As you may know, last April I was one of six international speakers at the Claremont Colleges’ monetary reform conference. We addressed this very topic of decreasing public budgets and increasing debt, and three areas of proven historical solutions. I’ll address one with you now.

This solution is professional economic cost-benefit analyses of California’s off-budget ~$600 billion in surplus taxpayer cash and investments. Professional and public consideration will conclude structural changes would instantly fully fund California’s budget. This $600 billion is disclosed in California’s 2011 Comprehensive Annual Financial Report (CAFR). About $100 billion is in cash, and $500 billion for investments claimed to fund California public pensions. To put this in perspective, our SRVUSD budget cuts are part of California’s budget deficit of $16 billion.

The page numbers with detailed account surpluses for our state’s CAFR are here.

Moreover, the current $27 billion state pension cost only received $1 billion net income from our $500 billion investment fund, with fund managers paid over $2 billion. The good news is that these colossal funds are unknown to the general public, and could be restructured to easily fully fund California’s budget. The great news is that data-sampling of California’s various 14,000 governmental agencies’ CAFRs show a grand total of $8 trillion in surplus taxpayer accounts (Los Angeles County = $66 billion, City of Los Angeles = $38 billion). This data is explained and documented with CAFR page numbers in the bullet points here.

This $8 trillion data-sampled estimate of California’s total taxpayer asset surpluses means that each of California’s ~12 million households has ~$650,000 in government-held surplus accounts. 

I know that this is news to you. What this means is if our district coordinates a political response with other school districts and interested parties, we can have these accounts known to the public and reconsidered to maximize public benefits.

Colleagues: I’m happy to sit down with anyone to explain and point to the documentation of these surplus assets. My suggestion is for a responsible party at the district and/or school board to be briefed by me, verify the data, and initiate a coordinated district response. 

If it helps to consider the value of investigating this data, please recall that I was a leader in an organization (RESULTS) that worked with both Republican and Democratic parties’ leadership for 18 years that led to two UN Summits for heads of state. We were, and still are, the principal proponent for microcredit (topic of the 2006 Nobel Peace Prize). I have worked with policy that literally saves millions of human lives in the extremely complex issue of ending poverty. This history may suggest my capacity to reliably present economic data for professional and public consideration. And that said, as educators of objective facts, the real power of this data is anyone can independently verify its accuracy. I promise that you will easily understand this data when you see it.

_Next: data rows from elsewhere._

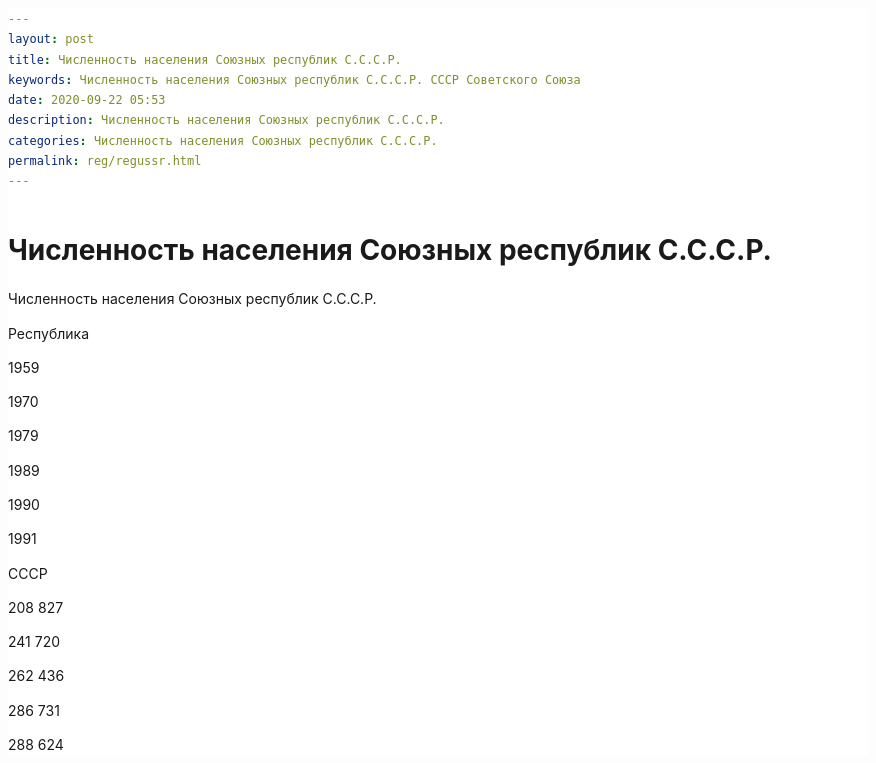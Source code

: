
 ```yaml
---
layout: post
title: Численность населения Союзных республик С.С.С.Р.
keywords: Численность населения Союзных республик С.С.С.Р. СССР Советского Союза
date: 2020-09-22 05:53
description: Численность населения Союзных республик С.С.С.Р.
categories: Численность населения Союзных республик С.С.С.Р.
permalink: reg/regussr.html
---
```


# Численность населения Союзных республик С.С.С.Р.



Численность населения Союзных республик С.С.С.Р.








Республика


1959


1970


1979


1989


1990


1991






СССР


208 827


241 720


262 436


286 731


288 624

Importantly, I am unaware of anyone who has even attempted to refute the existence of the colossal funds revealed in CAFRs. Although I’m a leader of pointing to their existence through alternative media, interested parties have failed to receive any political response. For example, last summer I worked with my two state reps, California State Senator Carol Liu and Assemblyperson Anthony Portantino, to have them to merely confirm the data on the state’s own CAFR and respond to my request for independent professional economic cost-benefit analysis of these funds. After five weeks of my personally briefing several staff members, all I received back was obfuscation and delay that drew even my appreciation for creativity. Both offices chose to officially respond with: “No comment.” They would neither confirm nor refute the data on California’s own published and public financial document!

The final status and summary of my “summer service project” with CAFR is reported here.

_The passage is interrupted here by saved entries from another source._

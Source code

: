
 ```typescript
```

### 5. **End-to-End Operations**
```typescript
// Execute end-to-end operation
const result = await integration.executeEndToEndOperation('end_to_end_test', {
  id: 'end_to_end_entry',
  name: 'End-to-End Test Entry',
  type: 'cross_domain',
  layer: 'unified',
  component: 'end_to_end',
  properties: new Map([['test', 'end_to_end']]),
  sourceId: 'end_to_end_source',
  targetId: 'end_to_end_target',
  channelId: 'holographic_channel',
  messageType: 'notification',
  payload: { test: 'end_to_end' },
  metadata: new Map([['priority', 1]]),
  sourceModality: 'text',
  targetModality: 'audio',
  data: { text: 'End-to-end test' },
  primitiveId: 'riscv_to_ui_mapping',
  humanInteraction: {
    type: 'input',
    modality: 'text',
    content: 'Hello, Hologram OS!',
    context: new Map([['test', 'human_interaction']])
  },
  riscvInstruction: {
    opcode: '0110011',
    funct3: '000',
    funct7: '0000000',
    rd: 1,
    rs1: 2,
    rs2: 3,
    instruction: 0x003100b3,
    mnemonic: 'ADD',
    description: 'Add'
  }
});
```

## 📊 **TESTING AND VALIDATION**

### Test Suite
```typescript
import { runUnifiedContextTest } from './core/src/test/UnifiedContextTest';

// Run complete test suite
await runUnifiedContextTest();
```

In 2009, I worked with California’s Treasurer’s Office and received explanation that these account surpluses can only be addressed by the legislative branch due to their legislated designated structures.

My personal interpretation is that both parties’ leadership do not feel safe admitting to the hidden growth of these massive accounts. Putting myself in their shoes, I empathize with their position of not knowing how to disclose retaining so much taxpayer assets that return so little in public income. Close scrutiny will likely reveal massive embezzlement (peculation is the actual legal term for such acts by public officials).

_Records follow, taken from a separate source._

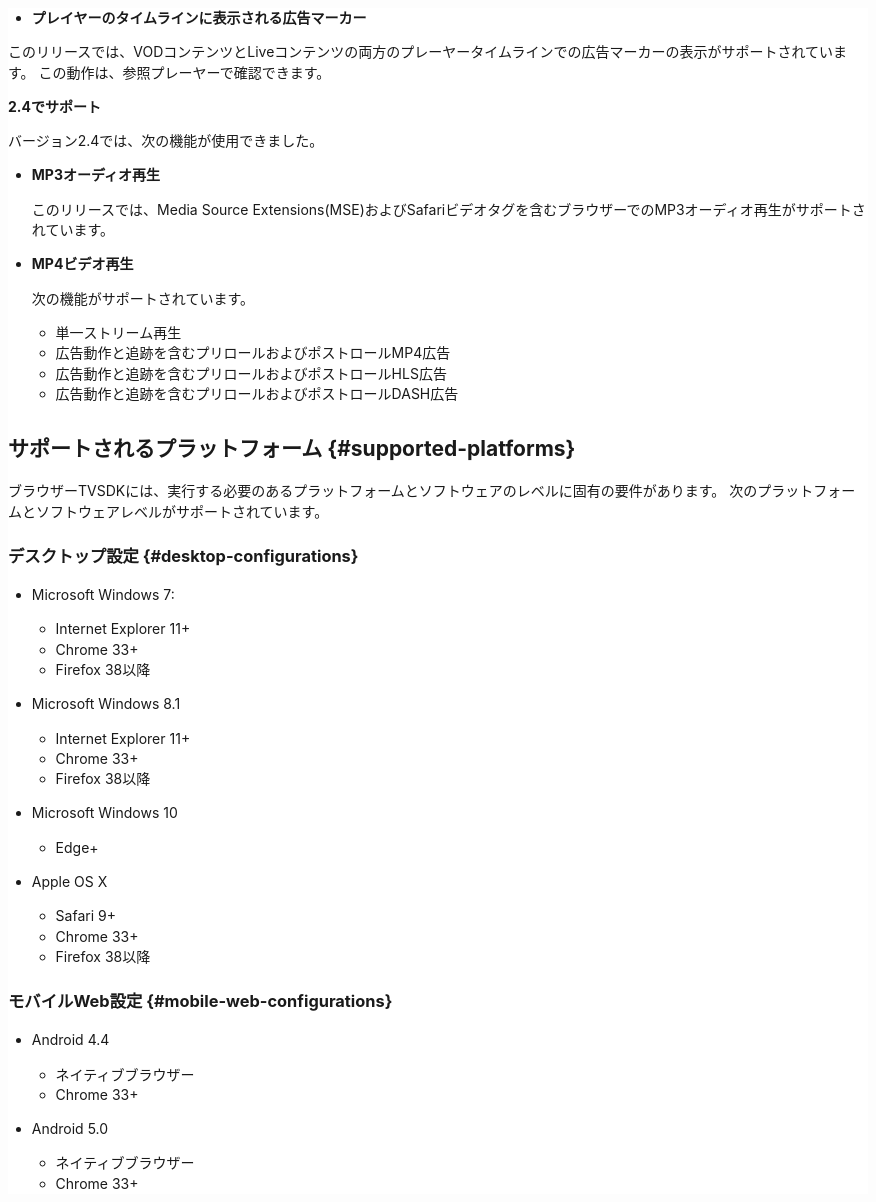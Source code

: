 * **プレイヤーのタイムラインに表示される広告マーカー**

このリリースでは、VODコンテンツとLiveコンテンツの両方のプレーヤータイムラインでの広告マーカーの表示がサポートされています。 この動作は、参照プレーヤーで確認できます。

**2.4でサポート**

バージョン2.4では、次の機能が使用できました。

* **MP3オーディオ再生**

   このリリースでは、Media Source Extensions(MSE)およびSafariビデオタグを含むブラウザーでのMP3オーディオ再生がサポートされています。

* **MP4ビデオ再生**

   次の機能がサポートされています。

   * 単一ストリーム再生
   * 広告動作と追跡を含むプリロールおよびポストロールMP4広告
   * 広告動作と追跡を含むプリロールおよびポストロールHLS広告
   * 広告動作と追跡を含むプリロールおよびポストロールDASH広告

## サポートされるプラットフォーム {#supported-platforms}

ブラウザーTVSDKには、実行する必要のあるプラットフォームとソフトウェアのレベルに固有の要件があります。 次のプラットフォームとソフトウェアレベルがサポートされています。

### デスクトップ設定 {#desktop-configurations}

* Microsoft Windows 7:

   * Internet Explorer 11+
   * Chrome 33+
   * Firefox 38以降

* Microsoft Windows 8.1

   * Internet Explorer 11+
   * Chrome 33+
   * Firefox 38以降

* Microsoft Windows 10

   * Edge+

* Apple OS X

   * Safari 9+
   * Chrome 33+
   * Firefox 38以降

### モバイルWeb設定 {#mobile-web-configurations}

* Android 4.4

   * ネイティブブラウザー
   * Chrome 33+

* Android 5.0

   * ネイティブブラウザー
   * Chrome 33+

I also see our current position accurately described by a quote attributed to Gandhi (who Ruth honors with Martin King on her office wall): “First they ignore you. Then they laugh at you. Then they fight you. And then you win.”

You may know that many leading economists now use blogs as their media, including Nobel Prize-winners and the author of our AP Economics text. They have found that corporate media (the “Big Six” corporations) will not accurately cover key economic areas, especially in pointing-out reform. This has certainly been true regarding CAFR data. You may also know that mainstream leaders now acknowledge alternative media sources are often more credible than corporate media, and that public polling show over 2/3 of Americans are “angry” at corporate media for their failure to accurately report on our most important issues.

If you’re curious, the other two areas of reform are public banks that remove need for these 14,000 California agencies to keep “rainy day” funds and provide at-cost credit (think a 2% mortgage and credit card that pays your state taxes by themselves), and national monetary reform to stop creating what we use for money as debt and start creating debt-free money.

Thank you for your investment of time and attention.